3. ice is gaining ...water is losing

mc(changeintemp) + mLfusion - mc(ChangeinTemp) = 0

mc(start - final) + mLfusion - mc(start - final)=0

mc(-3 - final) + mLfusion - mc(70-final)=0

((10*4186(-3-final)) + 33.5x10^4) - (300*4186(70-final))=0

(41,860(-3-final) + 33.5 *10^4) - (1,255,800(70-final))=0

-125,580 - 41,860final +33.5*10^4 - (87,906,000 - 1,255,800final)=0

-125,580 - 41,860final + 335,000 - 87,906,000 + 1,255,800final = 0

-41,860final + 1,255,800final + 209,420 - 87,906,000= 0

-41,860final + 1,255,800final -87,696,580 = 0

-41,860final + 1,255,800final = 87,696,580

final(-41,860 + 1,255,800) = 87,696,580

final(1,213,940) = 87,696,580

final = 87,696,580 / 1,213,940 = 72.241 degrees C??

if the -41,860 was positive it came to a plausable answer. Now, I've checked over and and over and I don't understand where my error is but... 87,696,580/ (41,860 + 1,255,800) = 67.5 degrees C. Is one of my signs backwards or did i setup the problem incorrectly. Thanks for any help.

Last edited:
/bump

Halp...I'll <3 u long time

mc(-3 - final) + mLfusion - mc(70-final)=0

Seems like it should be mc(-3 + final).

This is the heat gained by the ice. The final temperature will be positive, so as you have it now, heat gained by ice comes out negative. Change that minus to a plus, and heat gained by ice becomes positive, like it should be.

This is an alternative way to do it I suppose: I can't promise that it will work, but it might give you the correct answer. I am not an expert or anything but my last chapter was dealing with Thermodynamics and I had a lot of problems like this.

Q = CMT
Heat = heat capacity * mass * (Tfinal - Tinitial)
Waters heat capacity is 4.184 and ice is 2.092

4.184J/cal * 300kg (x-70C) = 2.092J/cal * 10kg (x-(-3))

Good luck, and also I agree with turning it positive.

Edit: I ran my calcs and I came up with around 68-69C.

Last edited:
I understand the error now... in the equation Qlost = Qgained it isn't actually Qlost = Qgained but rather the magnitude of difference of Qlost and Qgained is equal I.E.

|Qlost| = |Qgained| which sounds dumb because obviously one of them is going to be negative(losing heat) and one positive(gaining heat) but it just never clicked.
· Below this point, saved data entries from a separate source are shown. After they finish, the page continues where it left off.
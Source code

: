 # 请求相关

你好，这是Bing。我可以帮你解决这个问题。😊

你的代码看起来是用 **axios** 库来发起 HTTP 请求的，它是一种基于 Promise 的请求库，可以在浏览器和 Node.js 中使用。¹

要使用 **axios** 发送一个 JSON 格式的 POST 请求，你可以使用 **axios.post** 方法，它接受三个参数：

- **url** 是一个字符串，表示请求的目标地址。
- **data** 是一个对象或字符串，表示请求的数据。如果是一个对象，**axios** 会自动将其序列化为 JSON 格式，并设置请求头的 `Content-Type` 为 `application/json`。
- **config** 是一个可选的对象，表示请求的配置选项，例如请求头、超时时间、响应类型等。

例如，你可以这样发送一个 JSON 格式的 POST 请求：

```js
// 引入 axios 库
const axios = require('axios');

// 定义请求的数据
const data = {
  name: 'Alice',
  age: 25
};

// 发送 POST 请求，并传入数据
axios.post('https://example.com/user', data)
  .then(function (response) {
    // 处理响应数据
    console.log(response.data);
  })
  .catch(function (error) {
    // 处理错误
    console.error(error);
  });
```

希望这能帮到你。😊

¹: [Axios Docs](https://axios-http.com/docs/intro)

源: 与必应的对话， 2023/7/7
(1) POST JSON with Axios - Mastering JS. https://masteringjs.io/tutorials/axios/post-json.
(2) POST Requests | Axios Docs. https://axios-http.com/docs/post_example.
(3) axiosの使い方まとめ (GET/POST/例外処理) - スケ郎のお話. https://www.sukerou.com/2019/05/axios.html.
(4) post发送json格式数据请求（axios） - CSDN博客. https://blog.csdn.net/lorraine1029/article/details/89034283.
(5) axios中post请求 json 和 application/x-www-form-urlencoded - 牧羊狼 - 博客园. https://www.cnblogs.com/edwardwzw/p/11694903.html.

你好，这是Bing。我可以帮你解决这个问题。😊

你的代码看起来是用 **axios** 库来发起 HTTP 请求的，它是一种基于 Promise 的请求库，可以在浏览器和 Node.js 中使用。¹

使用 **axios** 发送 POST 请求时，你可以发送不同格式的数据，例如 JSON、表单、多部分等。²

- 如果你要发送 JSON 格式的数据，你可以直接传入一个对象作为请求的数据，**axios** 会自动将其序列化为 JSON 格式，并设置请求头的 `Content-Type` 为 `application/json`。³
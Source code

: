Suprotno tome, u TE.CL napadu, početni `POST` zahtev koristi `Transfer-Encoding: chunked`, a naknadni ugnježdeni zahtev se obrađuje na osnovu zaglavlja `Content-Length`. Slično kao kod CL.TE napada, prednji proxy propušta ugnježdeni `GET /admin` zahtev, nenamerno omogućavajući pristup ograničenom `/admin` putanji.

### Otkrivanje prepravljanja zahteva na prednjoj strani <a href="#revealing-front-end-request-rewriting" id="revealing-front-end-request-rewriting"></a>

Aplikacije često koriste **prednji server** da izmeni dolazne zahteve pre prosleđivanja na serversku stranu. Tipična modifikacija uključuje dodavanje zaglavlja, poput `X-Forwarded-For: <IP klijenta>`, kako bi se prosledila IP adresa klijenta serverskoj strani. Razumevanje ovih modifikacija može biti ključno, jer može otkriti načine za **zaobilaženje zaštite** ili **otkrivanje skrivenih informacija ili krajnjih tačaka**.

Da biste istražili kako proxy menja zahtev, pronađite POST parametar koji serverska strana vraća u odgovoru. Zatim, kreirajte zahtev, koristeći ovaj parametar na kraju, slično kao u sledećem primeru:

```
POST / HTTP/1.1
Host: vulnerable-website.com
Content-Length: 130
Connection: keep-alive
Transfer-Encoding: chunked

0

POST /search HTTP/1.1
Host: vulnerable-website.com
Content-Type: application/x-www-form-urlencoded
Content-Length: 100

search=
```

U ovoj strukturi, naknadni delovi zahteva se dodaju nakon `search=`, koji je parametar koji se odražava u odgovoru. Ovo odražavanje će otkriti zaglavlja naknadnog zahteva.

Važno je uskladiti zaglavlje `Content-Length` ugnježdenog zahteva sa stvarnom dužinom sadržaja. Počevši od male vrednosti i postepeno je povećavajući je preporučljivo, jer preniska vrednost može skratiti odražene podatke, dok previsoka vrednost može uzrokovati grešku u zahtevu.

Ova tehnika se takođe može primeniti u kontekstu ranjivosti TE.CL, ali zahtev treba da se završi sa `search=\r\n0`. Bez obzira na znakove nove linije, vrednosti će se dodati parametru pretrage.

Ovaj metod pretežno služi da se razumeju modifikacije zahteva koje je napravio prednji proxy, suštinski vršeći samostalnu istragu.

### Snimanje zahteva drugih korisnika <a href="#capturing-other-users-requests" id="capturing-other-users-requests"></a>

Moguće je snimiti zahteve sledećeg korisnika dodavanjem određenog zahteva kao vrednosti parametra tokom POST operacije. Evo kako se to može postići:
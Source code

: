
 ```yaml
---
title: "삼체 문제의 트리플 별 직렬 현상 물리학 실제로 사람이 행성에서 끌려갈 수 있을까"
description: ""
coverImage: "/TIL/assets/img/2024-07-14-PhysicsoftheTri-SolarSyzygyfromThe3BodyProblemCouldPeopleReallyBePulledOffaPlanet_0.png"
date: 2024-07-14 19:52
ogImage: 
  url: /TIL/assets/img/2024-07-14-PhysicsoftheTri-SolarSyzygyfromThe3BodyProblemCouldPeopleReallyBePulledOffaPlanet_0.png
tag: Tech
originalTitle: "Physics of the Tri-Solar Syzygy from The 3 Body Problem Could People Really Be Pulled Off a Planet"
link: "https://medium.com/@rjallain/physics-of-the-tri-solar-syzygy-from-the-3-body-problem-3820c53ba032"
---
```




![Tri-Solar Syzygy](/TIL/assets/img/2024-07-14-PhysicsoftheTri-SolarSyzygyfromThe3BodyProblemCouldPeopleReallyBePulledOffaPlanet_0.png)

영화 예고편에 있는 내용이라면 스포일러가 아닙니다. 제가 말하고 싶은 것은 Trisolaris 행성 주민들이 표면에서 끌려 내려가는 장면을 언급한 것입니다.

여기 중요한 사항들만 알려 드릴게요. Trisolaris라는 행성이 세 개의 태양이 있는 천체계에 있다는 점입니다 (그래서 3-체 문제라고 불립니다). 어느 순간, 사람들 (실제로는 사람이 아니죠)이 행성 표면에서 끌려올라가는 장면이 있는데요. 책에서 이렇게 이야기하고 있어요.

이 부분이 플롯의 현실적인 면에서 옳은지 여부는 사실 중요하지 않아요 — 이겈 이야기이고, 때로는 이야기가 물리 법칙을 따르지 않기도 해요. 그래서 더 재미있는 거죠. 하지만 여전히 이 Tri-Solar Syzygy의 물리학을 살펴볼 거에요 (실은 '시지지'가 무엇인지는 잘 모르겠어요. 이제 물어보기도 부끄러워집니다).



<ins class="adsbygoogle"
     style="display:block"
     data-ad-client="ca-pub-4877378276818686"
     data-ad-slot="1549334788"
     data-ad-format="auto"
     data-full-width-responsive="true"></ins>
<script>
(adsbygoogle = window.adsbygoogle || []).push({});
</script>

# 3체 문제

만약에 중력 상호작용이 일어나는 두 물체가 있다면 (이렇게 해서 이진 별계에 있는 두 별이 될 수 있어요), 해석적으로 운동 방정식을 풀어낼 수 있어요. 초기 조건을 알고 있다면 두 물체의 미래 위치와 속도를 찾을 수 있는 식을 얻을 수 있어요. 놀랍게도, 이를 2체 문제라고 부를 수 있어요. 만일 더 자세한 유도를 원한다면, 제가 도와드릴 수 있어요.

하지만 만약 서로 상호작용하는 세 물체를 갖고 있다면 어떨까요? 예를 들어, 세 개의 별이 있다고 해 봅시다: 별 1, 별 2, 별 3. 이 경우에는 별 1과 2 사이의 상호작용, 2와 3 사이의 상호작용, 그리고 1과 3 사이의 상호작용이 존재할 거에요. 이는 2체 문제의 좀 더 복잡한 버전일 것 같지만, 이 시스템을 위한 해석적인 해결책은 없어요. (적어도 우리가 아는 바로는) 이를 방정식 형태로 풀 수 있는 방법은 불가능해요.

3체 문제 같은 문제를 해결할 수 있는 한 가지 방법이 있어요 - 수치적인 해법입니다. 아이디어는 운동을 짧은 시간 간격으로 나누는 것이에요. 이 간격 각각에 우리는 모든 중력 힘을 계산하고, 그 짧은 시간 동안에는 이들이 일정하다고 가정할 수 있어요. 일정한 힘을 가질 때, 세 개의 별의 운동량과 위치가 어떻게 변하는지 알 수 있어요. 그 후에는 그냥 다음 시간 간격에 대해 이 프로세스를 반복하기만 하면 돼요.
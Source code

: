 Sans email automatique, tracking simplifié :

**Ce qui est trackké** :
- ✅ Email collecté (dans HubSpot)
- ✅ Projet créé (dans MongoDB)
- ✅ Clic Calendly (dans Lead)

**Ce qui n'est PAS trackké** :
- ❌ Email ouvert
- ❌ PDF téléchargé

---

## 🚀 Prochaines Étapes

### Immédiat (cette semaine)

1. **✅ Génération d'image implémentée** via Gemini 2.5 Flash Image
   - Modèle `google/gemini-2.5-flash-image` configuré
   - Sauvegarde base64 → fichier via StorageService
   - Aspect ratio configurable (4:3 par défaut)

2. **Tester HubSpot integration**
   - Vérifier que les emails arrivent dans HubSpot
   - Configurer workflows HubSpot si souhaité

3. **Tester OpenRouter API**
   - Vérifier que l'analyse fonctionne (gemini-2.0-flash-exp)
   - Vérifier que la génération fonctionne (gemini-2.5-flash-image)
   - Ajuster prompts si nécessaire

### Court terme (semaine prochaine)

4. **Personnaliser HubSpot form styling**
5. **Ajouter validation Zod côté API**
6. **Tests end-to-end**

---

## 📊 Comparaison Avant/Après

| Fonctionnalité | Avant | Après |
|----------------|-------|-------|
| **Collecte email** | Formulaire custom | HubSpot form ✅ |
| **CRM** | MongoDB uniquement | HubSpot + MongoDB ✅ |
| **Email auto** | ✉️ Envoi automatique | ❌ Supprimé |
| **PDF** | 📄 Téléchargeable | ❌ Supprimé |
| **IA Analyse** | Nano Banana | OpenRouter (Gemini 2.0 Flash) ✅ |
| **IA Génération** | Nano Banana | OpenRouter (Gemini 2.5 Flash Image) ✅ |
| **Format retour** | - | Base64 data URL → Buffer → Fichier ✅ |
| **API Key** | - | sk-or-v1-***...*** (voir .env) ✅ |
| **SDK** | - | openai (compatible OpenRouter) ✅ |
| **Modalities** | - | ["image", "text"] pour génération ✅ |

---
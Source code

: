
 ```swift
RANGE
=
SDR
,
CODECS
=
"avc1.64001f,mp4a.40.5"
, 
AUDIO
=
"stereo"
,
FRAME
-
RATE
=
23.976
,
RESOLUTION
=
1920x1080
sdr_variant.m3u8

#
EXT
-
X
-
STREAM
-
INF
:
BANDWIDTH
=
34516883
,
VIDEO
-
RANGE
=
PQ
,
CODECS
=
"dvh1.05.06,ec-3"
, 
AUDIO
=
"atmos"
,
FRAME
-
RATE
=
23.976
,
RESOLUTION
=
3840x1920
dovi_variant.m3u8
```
So, in bringing one of them to the other side I needed to set up so they both ended up positive (or take their abs value). So for lost it's (InitalT - finalT) but for gained it's (finalT - initialT). I knew there was an error but I just could not understand why in actuallity it is what it is...now I do, thanks!

What is heat transfer?

Heat transfer is the movement of thermal energy from one object to another due to a temperature difference. It can occur through three main mechanisms: conduction, convection, and radiation.

How does heat transfer occur in ice and water?

In the case of ice in water, heat transfer occurs through conduction and convection. The water molecules, which are at a higher temperature, transfer their thermal energy to the ice molecules, causing them to gain energy and melt. The melted ice then mixes with the water through convection, further distributing the heat energy.

What factors affect the rate of heat transfer in ice and water?

The rate of heat transfer in ice and water is affected by several factors, including the temperature difference between the ice and water, the surface area of the ice, the thermal conductivity of the materials, and the presence of any insulating layers.

Why does ice float on water?

Ice floats on water because it is less dense than liquid water. When water freezes, its molecules form a crystalline structure that is less tightly packed than the molecules in liquid water. This results in ice having a lower density and therefore floating on top of the more dense water.

Can heat transfer be reversed in ice and water?

Yes, heat transfer can be reversed in ice and water. If the temperature of the water is lowered below the freezing point of water, the heat energy will transfer from the water to the ice, causing it to freeze again. This process is known as freezing or solidification.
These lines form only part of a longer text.